The data: Begin
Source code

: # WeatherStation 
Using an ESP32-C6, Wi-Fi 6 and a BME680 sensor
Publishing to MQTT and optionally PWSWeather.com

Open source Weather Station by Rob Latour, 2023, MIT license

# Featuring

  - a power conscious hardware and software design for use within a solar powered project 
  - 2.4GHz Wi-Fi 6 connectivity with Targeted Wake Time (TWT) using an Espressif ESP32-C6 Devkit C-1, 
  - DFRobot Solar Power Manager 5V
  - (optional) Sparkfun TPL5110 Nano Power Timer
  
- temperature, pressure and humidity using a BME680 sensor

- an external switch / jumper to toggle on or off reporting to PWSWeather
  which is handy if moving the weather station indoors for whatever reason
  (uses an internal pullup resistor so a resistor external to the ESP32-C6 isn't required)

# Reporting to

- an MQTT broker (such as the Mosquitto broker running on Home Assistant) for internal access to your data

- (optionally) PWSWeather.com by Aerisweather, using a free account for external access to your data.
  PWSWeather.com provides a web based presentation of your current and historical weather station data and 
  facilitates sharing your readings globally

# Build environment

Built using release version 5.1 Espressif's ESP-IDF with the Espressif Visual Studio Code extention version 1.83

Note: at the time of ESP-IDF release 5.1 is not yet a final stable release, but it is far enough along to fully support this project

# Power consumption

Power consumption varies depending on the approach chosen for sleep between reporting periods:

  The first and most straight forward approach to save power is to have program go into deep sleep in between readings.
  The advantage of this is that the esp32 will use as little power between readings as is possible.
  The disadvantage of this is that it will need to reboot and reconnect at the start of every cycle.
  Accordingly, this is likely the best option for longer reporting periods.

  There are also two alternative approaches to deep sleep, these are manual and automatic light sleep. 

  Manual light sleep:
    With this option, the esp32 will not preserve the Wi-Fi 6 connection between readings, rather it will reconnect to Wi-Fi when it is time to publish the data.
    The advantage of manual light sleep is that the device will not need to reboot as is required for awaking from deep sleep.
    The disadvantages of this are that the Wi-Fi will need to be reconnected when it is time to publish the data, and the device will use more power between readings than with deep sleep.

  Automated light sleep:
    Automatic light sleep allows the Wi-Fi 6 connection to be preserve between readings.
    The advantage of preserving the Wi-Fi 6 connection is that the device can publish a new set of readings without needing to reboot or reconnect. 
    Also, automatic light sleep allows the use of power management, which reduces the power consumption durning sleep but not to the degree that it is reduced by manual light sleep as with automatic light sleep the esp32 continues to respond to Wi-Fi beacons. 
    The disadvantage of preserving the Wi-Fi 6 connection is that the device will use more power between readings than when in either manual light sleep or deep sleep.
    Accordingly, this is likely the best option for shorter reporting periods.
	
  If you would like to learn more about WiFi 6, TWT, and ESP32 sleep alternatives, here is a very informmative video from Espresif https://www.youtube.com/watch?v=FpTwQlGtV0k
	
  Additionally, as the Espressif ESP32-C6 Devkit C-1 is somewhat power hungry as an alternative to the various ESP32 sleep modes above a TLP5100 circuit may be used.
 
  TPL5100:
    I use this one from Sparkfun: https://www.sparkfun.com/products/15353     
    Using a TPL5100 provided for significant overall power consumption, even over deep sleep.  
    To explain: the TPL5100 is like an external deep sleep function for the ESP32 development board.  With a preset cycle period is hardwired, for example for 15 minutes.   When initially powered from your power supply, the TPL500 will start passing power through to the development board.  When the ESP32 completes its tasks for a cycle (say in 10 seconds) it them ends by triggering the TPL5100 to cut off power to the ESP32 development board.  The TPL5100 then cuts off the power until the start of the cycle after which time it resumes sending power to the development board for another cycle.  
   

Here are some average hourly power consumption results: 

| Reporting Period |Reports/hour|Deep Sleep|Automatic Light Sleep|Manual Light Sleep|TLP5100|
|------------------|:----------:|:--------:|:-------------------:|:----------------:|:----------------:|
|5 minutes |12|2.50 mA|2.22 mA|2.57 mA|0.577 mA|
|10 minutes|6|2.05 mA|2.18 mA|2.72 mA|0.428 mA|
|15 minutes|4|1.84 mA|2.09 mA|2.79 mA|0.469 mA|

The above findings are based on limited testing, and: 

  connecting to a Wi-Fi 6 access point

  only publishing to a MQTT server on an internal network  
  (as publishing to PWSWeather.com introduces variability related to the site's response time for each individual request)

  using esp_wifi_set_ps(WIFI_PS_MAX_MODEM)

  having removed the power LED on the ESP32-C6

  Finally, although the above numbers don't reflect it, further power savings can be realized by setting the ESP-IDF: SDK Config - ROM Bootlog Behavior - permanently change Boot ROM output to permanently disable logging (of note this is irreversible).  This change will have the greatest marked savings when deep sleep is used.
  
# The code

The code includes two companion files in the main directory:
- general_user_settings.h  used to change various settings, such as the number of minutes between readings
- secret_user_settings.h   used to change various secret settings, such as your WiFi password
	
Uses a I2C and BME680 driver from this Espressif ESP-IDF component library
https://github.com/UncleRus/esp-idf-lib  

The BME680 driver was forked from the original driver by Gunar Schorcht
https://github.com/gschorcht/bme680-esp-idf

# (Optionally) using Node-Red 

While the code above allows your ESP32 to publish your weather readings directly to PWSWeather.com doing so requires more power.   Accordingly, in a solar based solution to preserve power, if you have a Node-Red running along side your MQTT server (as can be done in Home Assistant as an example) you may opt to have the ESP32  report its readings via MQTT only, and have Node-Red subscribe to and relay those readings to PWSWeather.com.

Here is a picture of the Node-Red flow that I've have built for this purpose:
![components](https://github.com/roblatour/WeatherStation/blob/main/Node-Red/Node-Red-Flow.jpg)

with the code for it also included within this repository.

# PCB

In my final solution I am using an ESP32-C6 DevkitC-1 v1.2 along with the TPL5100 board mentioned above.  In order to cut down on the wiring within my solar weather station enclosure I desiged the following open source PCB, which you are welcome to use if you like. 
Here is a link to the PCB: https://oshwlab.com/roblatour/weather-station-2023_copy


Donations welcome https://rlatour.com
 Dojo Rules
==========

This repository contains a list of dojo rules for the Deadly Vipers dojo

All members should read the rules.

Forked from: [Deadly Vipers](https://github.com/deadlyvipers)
The data: End
▸ What this task involves: An exact copy of the lines above, from the one containing "- a power conscious" down to the one containing "The advantage of this" and including both, is the whole answer; retype it and nothing else.

▸ Output of the task:
  - a power conscious hardware and software design for use within a solar powered project 
  - 2.4GHz Wi-Fi 6 connectivity with Targeted Wake Time (TWT) using an Espressif ESP32-C6 Devkit C-1, 
  - DFRobot Solar Power Manager 5V
  - (optional) Sparkfun TPL5110 Nano Power Timer
  
- temperature, pressure and humidity using a BME680 sensor

- an external switch / jumper to toggle on or off reporting to PWSWeather
  which is handy if moving the weather station indoors for whatever reason
  (uses an internal pullup resistor so a resistor external to the ESP32-C6 isn't required)

# Reporting to

- an MQTT broker (such as the Mosquitto broker running on Home Assistant) for internal access to your data

- (optionally) PWSWeather.com by Aerisweather, using a free account for external access to your data.
  PWSWeather.com provides a web based presentation of your current and historical weather station data and 
  facilitates sharing your readings globally

# Build environment

Built using release version 5.1 Espressif's ESP-IDF with the Espressif Visual Studio Code extention version 1.83

Note: at the time of ESP-IDF release 5.1 is not yet a final stable release, but it is far enough along to fully support this project

# Power consumption

Power consumption varies depending on the approach chosen for sleep between reporting periods:

  The first and most straight forward approach to save power is to have program go into deep sleep in between readings.
  The advantage of this is that the esp32 will use as little power between readings as is possible.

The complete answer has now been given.